(MATERIAL PROVIDED begins)
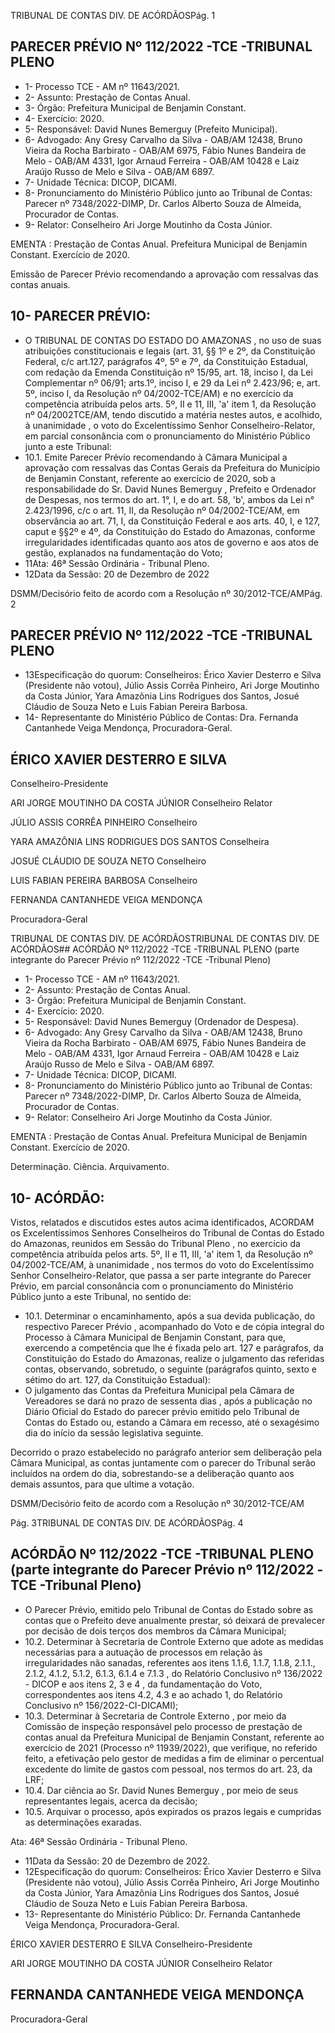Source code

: TRIBUNAL DE CONTAS DIV. DE ACÓRDÃOSPág. 1

## PARECER PRÉVIO Nº 112/2022 -TCE -TRIBUNAL PLENO

- 1- Processo TCE - AM nº 11643/2021.
- 2- Assunto: Prestação de Contas Anual.
- 3- Órgão: Prefeitura Municipal de Benjamin Constant.
- 4- Exercício: 2020.
- 5- Responsável: David Nunes Bemerguy (Prefeito Municipal).
- 6- Advogado: Any  Gresy  Carvalho  da  Silva  -  OAB/AM  12438,  Bruno  Vieira  da  Rocha Barbirato - OAB/AM 6975, Fábio Nunes Bandeira de Melo - OAB/AM 4331, Igor Arnaud Ferreira - OAB/AM 10428 e Laiz Araújo Russo de Melo e Silva - OAB/AM 6897.
- 7- Unidade Técnica: DICOP, DICAMI.
- 8- Pronunciamento  do  Ministério  Público  junto  ao  Tribunal  de  Contas: Parecer  nº 7348/2022-DIMP,  Dr. Carlos Alberto Souza de Almeida, Procurador de Contas.
- 9- Relator: Conselheiro Ari Jorge Moutinho da Costa Júnior.

EMENTA :  Prestação  de  Contas  Anual.    Prefeitura Municipal de Benjamin Constant.  Exercício de 2020.

Emissão de Parecer Prévio recomendando a aprovação com ressalvas das contas anuais.

## 10-  PARECER PRÉVIO:

- O  TRIBUNAL  DE  CONTAS  DO  ESTADO  DO  AMAZONAS ,  no  uso  de  suas atribuições constitucionais e legais (art. 31, §§ 1º e 2º, da Constituição Federal, c/c art.127, parágrafos 4º, 5º e 7º, da Constituição Estadual, com redação da Emenda Constituição nº 15/95,  art.  18,  inciso  I,  da  Lei  Complementar  nº  06/91;  arts.1º,  inciso  I,  e  29  da  Lei  nº 2.423/96;  e,  art.  5º,  inciso  I,  da  Resolução  nº  04/2002-TCE/AM)  e  no  exercício  da competência  atribuída  pelos  arts.  5º,  II  e  11,  III,  'a'  item  1,  da  Resolução  nº  04/2002TCE/AM, tendo discutido a matéria nestes autos, e acolhido, à unanimidade ,  o  voto  do Excelentíssimo Senhor Conselheiro-Relator, em parcial consonância com o pronunciamento do Ministério Público junto a este Tribunal:
- 10.1.  Emite Parecer Prévio recomendando à Câmara Municipal a aprovação com ressalvas das Contas Gerais da Prefeitura do Município de Benjamin Constant, referente ao exercício de 2020, sob a responsabilidade do Sr. David Nunes Bemerguy , Prefeito e Ordenador de Despesas, nos termos do art. 1°, I, e do art. 58, 'b', ambos da Lei n° 2.423/1996,  c/c  o  art.  11,  II,  da  Resolução  nº  04/2002-TCE/AM,  em observância ao art. 71, I, da Constituição Federal e aos arts. 40, I, e 127, caput e §§2º e 4º, da Constituição do Estado do Amazonas, conforme irregularidades identificadas quanto aos atos de governo e aos atos de gestão, explanados na fundamentação do Voto;
- 11Ata: 46ª Sessão Ordinária - Tribunal Pleno.
- 12Data da Sessão: 20 de Dezembro de 2022

DSMM/Decisório feito de acordo com a Resolução nº 30/2012-TCE/AMPág. 2

## PARECER PRÉVIO Nº 112/2022 -TCE -TRIBUNAL PLENO

- 13Especificação do quorum: Conselheiros: Érico Xavier Desterro e Silva (Presidente não  votou),  Júlio  Assis  Corrêa  Pinheiro,  Ari  Jorge  Moutinho  da  Costa  Júnior,  Yara Amazônia  Lins  Rodrigues  dos  Santos,  Josué  Cláudio  de  Souza  Neto  e  Luis  Fabian Pereira Barbosa.
- 14-  Representante do Ministério Público de Contas: Dra. Fernanda Cantanhede Veiga Mendonça, Procuradora-Geral.

## ÉRICO XAVIER DESTERRO E SILVA

Conselheiro-Presidente

ARI JORGE MOUTINHO DA COSTA JÚNIOR Conselheiro Relator

JÚLIO ASSIS CORRÊA PINHEIRO Conselheiro

YARA AMAZÔNIA LINS RODRIGUES DOS SANTOS Conselheira

JOSUÉ CLÁUDIO DE SOUZA NETO Conselheiro

LUIS FABIAN PEREIRA BARBOSA Conselheiro

FERNANDA CANTANHEDE VEIGA MENDONÇA

Procuradora-Geral

TRIBUNAL DE CONTAS DIV. DE ACÓRDÃOSTRIBUNAL DE CONTAS DIV. DE ACÓRDÃOS## ACÓRDÃO Nº 112/2022 -TCE -TRIBUNAL PLENO (parte integrante do Parecer Prévio nº 112/2022 -TCE -Tribunal Pleno)

- 1- Processo TCE - AM nº 11643/2021.
- 2- Assunto: Prestação de Contas Anual.
- 3- Órgão: Prefeitura Municipal de Benjamin Constant.
- 4- Exercício: 2020.
- 5- Responsável: David Nunes Bemerguy (Ordenador de Despesa).
- 6- Advogado: Any  Gresy  Carvalho  da  Silva  -  OAB/AM  12438,  Bruno  Vieira  da  Rocha Barbirato - OAB/AM 6975, Fábio Nunes Bandeira de Melo - OAB/AM 4331, Igor Arnaud Ferreira - OAB/AM 10428 e Laiz Araújo Russo de Melo e Silva - OAB/AM 6897.
- 7- Unidade Técnica: DICOP, DICAMI.
- 8- Pronunciamento  do  Ministério  Público  junto  ao  Tribunal  de  Contas: Parecer  nº 7348/2022-DIMP,  Dr. Carlos Alberto Souza de Almeida, Procurador de Contas.
- 9- Relator: Conselheiro Ari Jorge Moutinho da Costa Júnior.

EMENTA :  Prestação  de  Contas  Anual.    Prefeitura Municipal de Benjamin Constant. Exercício de 2020.

Determinação. Ciência. Arquivamento.

## 10-  ACÓRDÃO:

Vistos, relatados e discutidos estes autos acima identificados, ACORDAM os Excelentíssimos Senhores Conselheiros do Tribunal de Contas do Estado do Amazonas, reunidos em Sessão do Tribunal Pleno , no exercício da competência atribuída pelos arts. 5º, II e 11, III, 'a' item 1, da Resolução nº 04/2002-TCE/AM, à unanimidade , nos termos do voto do Excelentíssimo Senhor Conselheiro-Relator, que passa a ser parte integrante do Parecer Prévio, em parcial consonância com o pronunciamento do Ministério Público junto a este Tribunal, no sentido de:

- 10.1.  Determinar o encaminhamento,  após  a  sua  devida  publicação,  do respectivo Parecer Prévio , acompanhado do Voto e de cópia integral do Processo à Câmara Municipal de Benjamin Constant, para que, exercendo a competência que lhe é fixada pelo art. 127 e parágrafos, da Constituição do  Estado  do  Amazonas,  realize  o  julgamento  das  referidas  contas, observando, sobretudo, o seguinte (parágrafos quinto, sexto e sétimo do art. 127, da Constituição Estadual):
- O  julgamento  das  Contas  da  Prefeitura  Municipal  pela  Câmara  de Vereadores se dará no prazo de sessenta dias ,  após  a  publicação  no Diário Oficial do Estado do parecer prévio emitido pelo Tribunal de Contas do Estado ou, estando a Câmara em recesso, até o sexagésimo dia do início da sessão legislativa seguinte.

Decorrido o prazo estabelecido no parágrafo anterior sem deliberação pela Câmara Municipal, as contas juntamente com o parecer do Tribunal serão incluídos  na  ordem  do  dia,  sobrestando-se  a  deliberação  quanto  aos demais assuntos, para que ultime a votação.

DSMM/Decisório feito de acordo com a Resolução nº 30/2012-TCE/AM

Pág. 3TRIBUNAL DE CONTAS DIV. DE ACÓRDÃOSPág. 4

## ACÓRDÃO Nº 112/2022 -TCE -TRIBUNAL PLENO (parte integrante do Parecer Prévio nº 112/2022 -TCE -Tribunal Pleno)

- O Parecer  Prévio,  emitido  pelo  Tribunal  de  Contas  do  Estado  sobre  as contas que o Prefeito deve anualmente prestar, só deixará de prevalecer por decisão de dois terços dos membros da Câmara Municipal;
- 10.2.  Determinar à Secretaria  de  Controle  Externo que  adote  as  medidas necessárias para a autuação de processos em relação às irregularidades não sanadas, referentes aos itens 1.1.6, 1.1.7, 1.1.8, 2.1.1., 2.1.2, 4.1.2, 5.1.2, 6.1.3, 6.1.4 e 7.1.3 , do Relatório Conclusivo nº 136/2022 - DICOP e aos itens 2, 3 e 4 , da fundamentação do Voto, correspondentes aos itens 4.2, 4.3 e ao achado 1, do Relatório Conclusivo nº 156/2022-CI-DICAMI);
- 10.3.  Determinar à Secretaria de Controle Externo , por meio da Comissão de inspeção  responsável  pelo  processo  de  prestação  de  contas  anual  da Prefeitura Municipal de Benjamin Constant, referente ao exercício de 2021 (Processo nº 11939/2022), que verifique, no referido feito, a efetivação pelo gestor de medidas a fim de eliminar o percentual excedente do limite de gastos com pessoal, nos termos do art. 23, da LRF;
- 10.4.  Dar ciência ao Sr. David Nunes Bemerguy , por meio de seus representantes legais, acerca da decisão;
- 10.5.  Arquivar o  processo, após  expirados  os  prazos  legais  e  cumpridas  as determinações exaradas.

Ata: 46ª Sessão Ordinária - Tribunal Pleno.

- 11Data da Sessão: 20 de Dezembro de 2022.
- 12Especificação do quorum: Conselheiros: Érico Xavier Desterro e Silva (Presidente não  votou),  Júlio  Assis  Corrêa  Pinheiro,  Ari  Jorge  Moutinho  da  Costa  Júnior,  Yara Amazônia  Lins  Rodrigues  dos  Santos,  Josué  Cláudio  de  Souza  Neto  e  Luis  Fabian Pereira Barbosa.
- 13-  Representante do Ministério Público: Dr. Fernanda Cantanhede Veiga Mendonça, Procuradora-Geral.

ÉRICO XAVIER DESTERRO E SILVA Conselheiro-Presidente

ARI JORGE MOUTINHO DA COSTA JÚNIOR Conselheiro Relator

## FERNANDA CANTANHEDE VEIGA MENDONÇA

Procuradora-Geral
(MATERIAL PROVIDED ends)
• **WORK REQUEST**
Looking at the listing above, which lines hold "Estadual"? Copy every such line.

• **TASK SOLUTION**
- O  TRIBUNAL  DE  CONTAS  DO  ESTADO  DO  AMAZONAS ,  no  uso  de  suas atribuições constitucionais e legais (art. 31, §§ 1º e 2º, da Constituição Federal, c/c art.127, parágrafos 4º, 5º e 7º, da Constituição Estadual, com redação da Emenda Constituição nº 15/95,  art.  18,  inciso  I,  da  Lei  Complementar  nº  06/91;  arts.1º,  inciso  I,  e  29  da  Lei  nº 2.423/96;  e,  art.  5º,  inciso  I,  da  Resolução  nº  04/2002-TCE/AM)  e  no  exercício  da competência  atribuída  pelos  arts.  5º,  II  e  11,  III,  'a'  item  1,  da  Resolução  nº  04/2002TCE/AM, tendo discutido a matéria nestes autos, e acolhido, à unanimidade ,  o  voto  do Excelentíssimo Senhor Conselheiro-Relator, em parcial consonância com o pronunciamento do Ministério Público junto a este Tribunal:
- 10.1.  Determinar o encaminhamento,  após  a  sua  devida  publicação,  do respectivo Parecer Prévio , acompanhado do Voto e de cópia integral do Processo à Câmara Municipal de Benjamin Constant, para que, exercendo a competência que lhe é fixada pelo art. 127 e parágrafos, da Constituição do  Estado  do  Amazonas,  realize  o  julgamento  das  referidas  contas, observando, sobretudo, o seguinte (parágrafos quinto, sexto e sétimo do art. 127, da Constituição Estadual):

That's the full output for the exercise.